[Haskell-cafe] How to think about this? (profiling)
Lemmih
lemmih at gmail.com
Mon Dec 15 18:33:34 EST 2008
2008/12/16 Magnus Therning <magnus at therning.org>:
> This behaviour by Haskell seems to go against my intuition, I'm sure I
> just need an update of my intuition ;-)
>
> I wanted to improve on the following little example code:
>
> foo :: Int -> Int
> foo 0 = 0
> foo 1 = 1
> foo 2 = 2
> foo n = foo (n - 1) + foo (n - 2) + foo (n - 3)
>
> This is obviously going to run into problems for large values of `n` so
> I introduced a state to keep intermediate results in:
>
> foo :: Int -> State (UArray Int Int) Int
> foo 0 = return 0
> foo 1 = return 1
> foo 2 = return 2
> foo n = do
> c <- get
> if (c ! n) /= -1
> then return $ c ! n
> else do
> r <- liftM3 (\ a b c -> a + b + c)
> (foo $ n - 1) (foo $ n - 2) (foo $ n - 3)
> modify (\ s -> s // [(n, r)])
> return r
>
> Then I added a convenience function and called it like this:
>
> createArray :: Int -> UArray Int Int
> createArray n = array (0, n) (zip [0..n] (repeat (-1)))
>
> main = do
> (n:_) <- liftM (map read) getArgs
> print $ evalState (foo n) (createArray n)
>
> Then I thought that this still looks pretty deeply recursive, but if I
> call the function for increasing values of `n` then I'll simply build up
> the state, sort of like doing a for-loop in an imperative language.
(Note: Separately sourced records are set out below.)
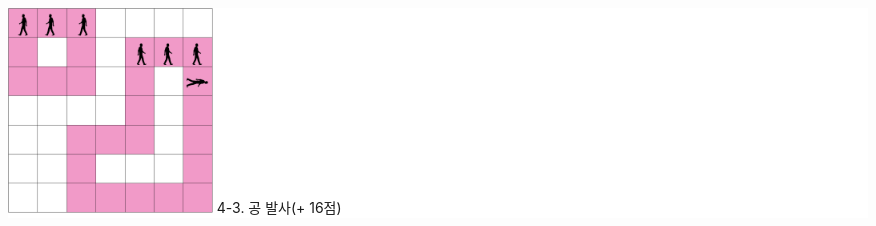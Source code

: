 <img src="../../../assets/images/Coding/2024-08-03-CodeTree_tail_catch/fig9.png" alt="codetree 출처" style="zoom:20%;" />    
</div>
4-3. 공 발사(+ 16점)
<div style="text-align : center;">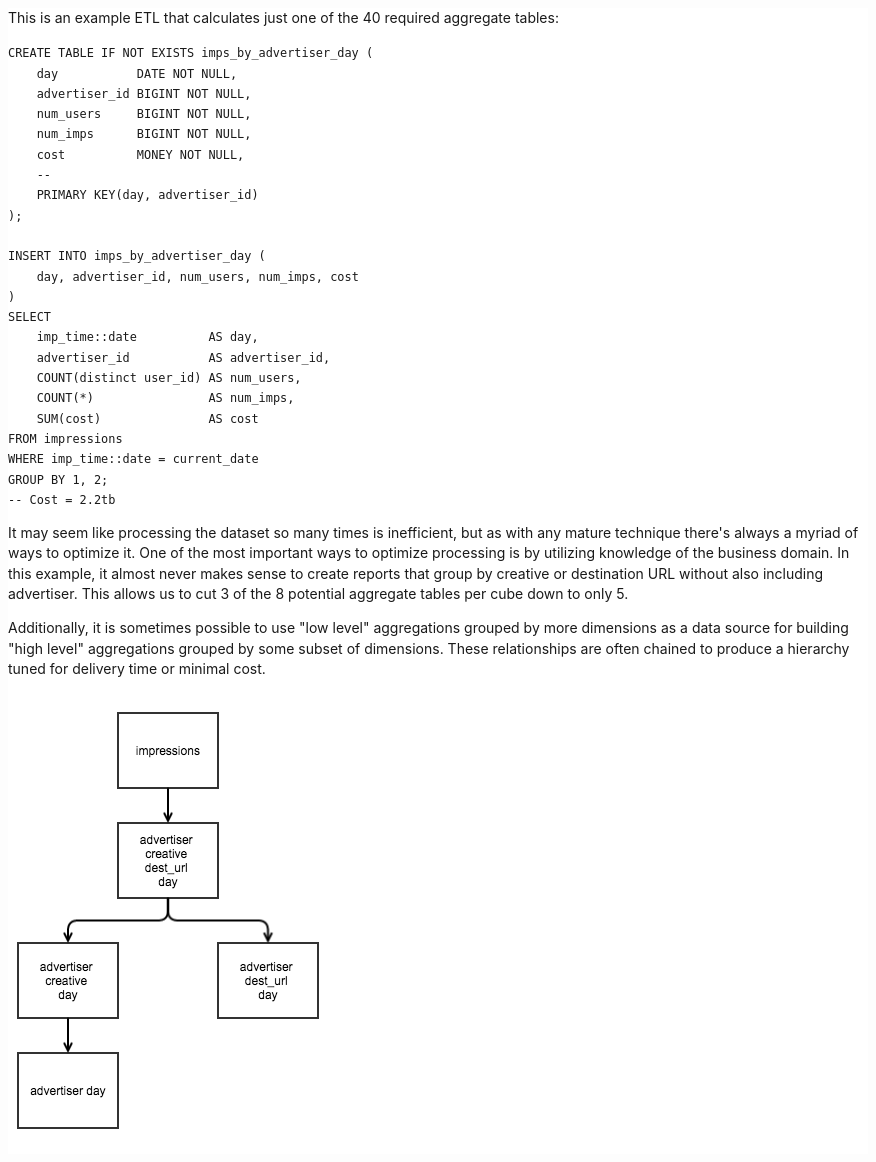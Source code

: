 This is an example ETL that calculates just one of the 40 required aggregate tables:

    CREATE TABLE IF NOT EXISTS imps_by_advertiser_day (
        day           DATE NOT NULL,
        advertiser_id BIGINT NOT NULL,
        num_users     BIGINT NOT NULL,
        num_imps      BIGINT NOT NULL,
        cost          MONEY NOT NULL,
        --
        PRIMARY KEY(day, advertiser_id)
    );

    INSERT INTO imps_by_advertiser_day (
        day, advertiser_id, num_users, num_imps, cost
    )
    SELECT
        imp_time::date          AS day,
        advertiser_id           AS advertiser_id,
        COUNT(distinct user_id) AS num_users,
        COUNT(*)                AS num_imps,
        SUM(cost)               AS cost
    FROM impressions
    WHERE imp_time::date = current_date
    GROUP BY 1, 2;
    -- Cost = 2.2tb

It may seem like processing the dataset so many times is inefficient, but as with any mature technique there's always a myriad of ways to optimize it. One of the most important ways to optimize processing is by utilizing knowledge of the business domain. In this example, it almost never makes sense to create reports that group by creative or destination URL without also including advertiser. This allows us to cut 3 of the 8 potential aggregate tables per cube down to only 5.

Additionally, it is sometimes possible to use "low level" aggregations grouped by more dimensions as a data source for building "high level" aggregations grouped by some subset of dimensions. These relationships are often chained to produce a hierarchy tuned for delivery time or minimal cost.

![Hierarchical Updates](images/imp_hierarchy.png)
I
> could then end it with a call to `foo n` and be done. I replaced `main`
> by:
>
> main = do
> (n:_) <- liftM (map read) getArgs
> print $ evalState (mapM_ foo [0..n] >> foo n) (createArray n)
>
> Then I started profiling and found out that the latter version both uses
> more memory and makes far more calls to `foo`. That's not what I
> expected! (I suspect there's something about laziness I'm missing.)
>
> Anyway, I ran it with `n=35` and got
>
> foo n : 202,048 bytes , foo entries 100
> mapM_ foo [0..n] >> foo n : 236,312 , foo entries 135 + 1
>
> How should I think about this in order to predict this behaviour in the
> future?
Immutable arrays are duplicated every time you write to them. Making
lots of small updates is going to be /very/ expensive.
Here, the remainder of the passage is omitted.